It has been said that a writer’s style is a reflection of their personality, a unique voice and a way of approaching the readers.
Writers have different reasons for writing. A writer might want to explain how something works, persuade you agree with them on a matter, or let you experience something that they have experienced. There are many writing styles, but we have four general ones: descriptive, expository, persuasive, and narrative. We will begin with expository writing.
The main purpose of expository writing is to explain, illuminate or expose. It tells the facts as they are. It is a subject-oriented writing style where authors focus on telling you about a given topic or subject without voicing their personal opinions. They present relevant data in a logical order or sequence. Examples of expository writing are:
- Textbook writing
- Newspapers and magazine articles
- Encyclopaedia articles
- How-to articles
- News stories (not including opinion or editorial pieces)
- Business, technical, or scientific writing etc.
In expository writing, it is important to write with the assumption that the reader or audience has little or no background knowledge about your intended topic. The reader must always feel like they have learned something after reading.
The main features include:
- Informative: – Expository text is meant to provide information
- Clarity: – Use words that show clearly, what the author is talking about.
- Organization of the text: – A well-written exposition remains focused on its topic and lists events in chronological order.
- Impersonal: – Instructions should be in the second person.

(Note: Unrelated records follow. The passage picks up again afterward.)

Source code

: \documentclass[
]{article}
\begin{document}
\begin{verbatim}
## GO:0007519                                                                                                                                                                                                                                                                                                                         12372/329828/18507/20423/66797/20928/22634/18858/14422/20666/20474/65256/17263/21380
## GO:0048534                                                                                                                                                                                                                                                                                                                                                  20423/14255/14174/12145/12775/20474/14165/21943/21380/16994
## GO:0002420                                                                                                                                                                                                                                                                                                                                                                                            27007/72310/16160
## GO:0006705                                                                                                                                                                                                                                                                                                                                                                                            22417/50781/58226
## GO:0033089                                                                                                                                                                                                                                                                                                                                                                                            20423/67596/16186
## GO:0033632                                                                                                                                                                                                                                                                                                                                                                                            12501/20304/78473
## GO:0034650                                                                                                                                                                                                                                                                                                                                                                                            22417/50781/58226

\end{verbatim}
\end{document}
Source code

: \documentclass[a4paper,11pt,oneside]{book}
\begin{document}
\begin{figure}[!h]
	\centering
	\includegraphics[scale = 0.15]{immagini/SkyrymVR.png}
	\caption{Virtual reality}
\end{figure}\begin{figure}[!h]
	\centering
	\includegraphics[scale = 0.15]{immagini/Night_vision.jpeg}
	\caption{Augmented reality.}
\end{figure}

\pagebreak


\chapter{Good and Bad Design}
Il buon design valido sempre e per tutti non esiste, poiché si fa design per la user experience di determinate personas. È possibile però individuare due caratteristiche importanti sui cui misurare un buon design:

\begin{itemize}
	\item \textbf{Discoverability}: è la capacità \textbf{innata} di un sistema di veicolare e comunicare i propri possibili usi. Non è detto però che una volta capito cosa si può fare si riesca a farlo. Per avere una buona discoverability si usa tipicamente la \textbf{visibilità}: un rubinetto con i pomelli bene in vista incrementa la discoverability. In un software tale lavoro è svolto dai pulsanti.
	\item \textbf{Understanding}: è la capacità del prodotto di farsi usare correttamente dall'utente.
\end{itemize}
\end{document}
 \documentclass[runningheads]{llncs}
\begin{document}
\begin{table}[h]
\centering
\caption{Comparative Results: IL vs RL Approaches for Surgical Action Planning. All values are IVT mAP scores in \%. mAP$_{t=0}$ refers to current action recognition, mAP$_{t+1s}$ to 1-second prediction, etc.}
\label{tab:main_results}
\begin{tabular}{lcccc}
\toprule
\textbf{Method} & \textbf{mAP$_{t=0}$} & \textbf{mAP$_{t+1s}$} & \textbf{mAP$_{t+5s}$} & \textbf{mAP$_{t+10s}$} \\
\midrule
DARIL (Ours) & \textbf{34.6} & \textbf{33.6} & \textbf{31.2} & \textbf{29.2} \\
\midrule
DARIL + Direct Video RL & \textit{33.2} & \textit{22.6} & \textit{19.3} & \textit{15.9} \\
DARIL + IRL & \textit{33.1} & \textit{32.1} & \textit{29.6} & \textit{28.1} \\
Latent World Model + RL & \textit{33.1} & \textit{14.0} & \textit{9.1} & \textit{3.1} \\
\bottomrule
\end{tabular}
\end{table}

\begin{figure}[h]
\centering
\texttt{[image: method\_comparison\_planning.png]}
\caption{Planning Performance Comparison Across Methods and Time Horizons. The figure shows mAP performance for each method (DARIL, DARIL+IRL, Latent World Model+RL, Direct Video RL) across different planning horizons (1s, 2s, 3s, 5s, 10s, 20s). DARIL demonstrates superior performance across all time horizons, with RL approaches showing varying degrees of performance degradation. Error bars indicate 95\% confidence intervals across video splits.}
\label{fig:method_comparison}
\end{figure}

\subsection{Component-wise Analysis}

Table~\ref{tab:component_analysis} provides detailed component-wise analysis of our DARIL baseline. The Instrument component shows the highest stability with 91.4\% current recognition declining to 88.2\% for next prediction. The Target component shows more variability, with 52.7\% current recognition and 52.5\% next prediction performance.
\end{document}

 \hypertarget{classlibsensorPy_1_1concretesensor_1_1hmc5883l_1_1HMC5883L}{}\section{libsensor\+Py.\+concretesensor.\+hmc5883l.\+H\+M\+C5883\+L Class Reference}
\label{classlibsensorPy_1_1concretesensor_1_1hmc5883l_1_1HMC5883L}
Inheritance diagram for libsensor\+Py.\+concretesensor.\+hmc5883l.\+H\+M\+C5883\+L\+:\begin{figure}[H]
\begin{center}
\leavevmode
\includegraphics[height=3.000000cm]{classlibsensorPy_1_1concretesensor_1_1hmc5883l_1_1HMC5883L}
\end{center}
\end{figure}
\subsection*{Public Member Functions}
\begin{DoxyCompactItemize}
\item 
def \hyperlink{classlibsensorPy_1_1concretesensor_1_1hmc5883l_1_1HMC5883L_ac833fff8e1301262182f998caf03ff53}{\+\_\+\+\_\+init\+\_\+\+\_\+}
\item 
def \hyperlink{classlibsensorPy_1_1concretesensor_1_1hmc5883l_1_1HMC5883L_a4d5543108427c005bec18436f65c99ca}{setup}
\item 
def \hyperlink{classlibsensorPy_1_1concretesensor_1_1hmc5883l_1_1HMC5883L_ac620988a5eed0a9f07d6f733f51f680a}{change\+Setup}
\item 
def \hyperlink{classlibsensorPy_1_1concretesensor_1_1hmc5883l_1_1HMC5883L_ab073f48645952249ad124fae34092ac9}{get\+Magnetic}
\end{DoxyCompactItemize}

Avoid any use of first person pronouns.
- Unbiased: – Expository essays will not overtly reveal the opinion of the writer.
E.g. If you wanted to describe what chocolate chip cookies are like using an expository style, you might write:
Chocolate chip cookies are one of the most popular desserts in the world. They can be either crispy or soft and have a sweet smell to them reminiscent of a bakery. They taste rich and melt in your mouth. When they bake, they ‘wrinkle’ up in the oven, and the combination of the nooks and crannies in the dough with the chocolate chips on top make them hard to resist. (study.com)
These sentences have aptly described chocolate chip cookies using sight, smell, taste and touch.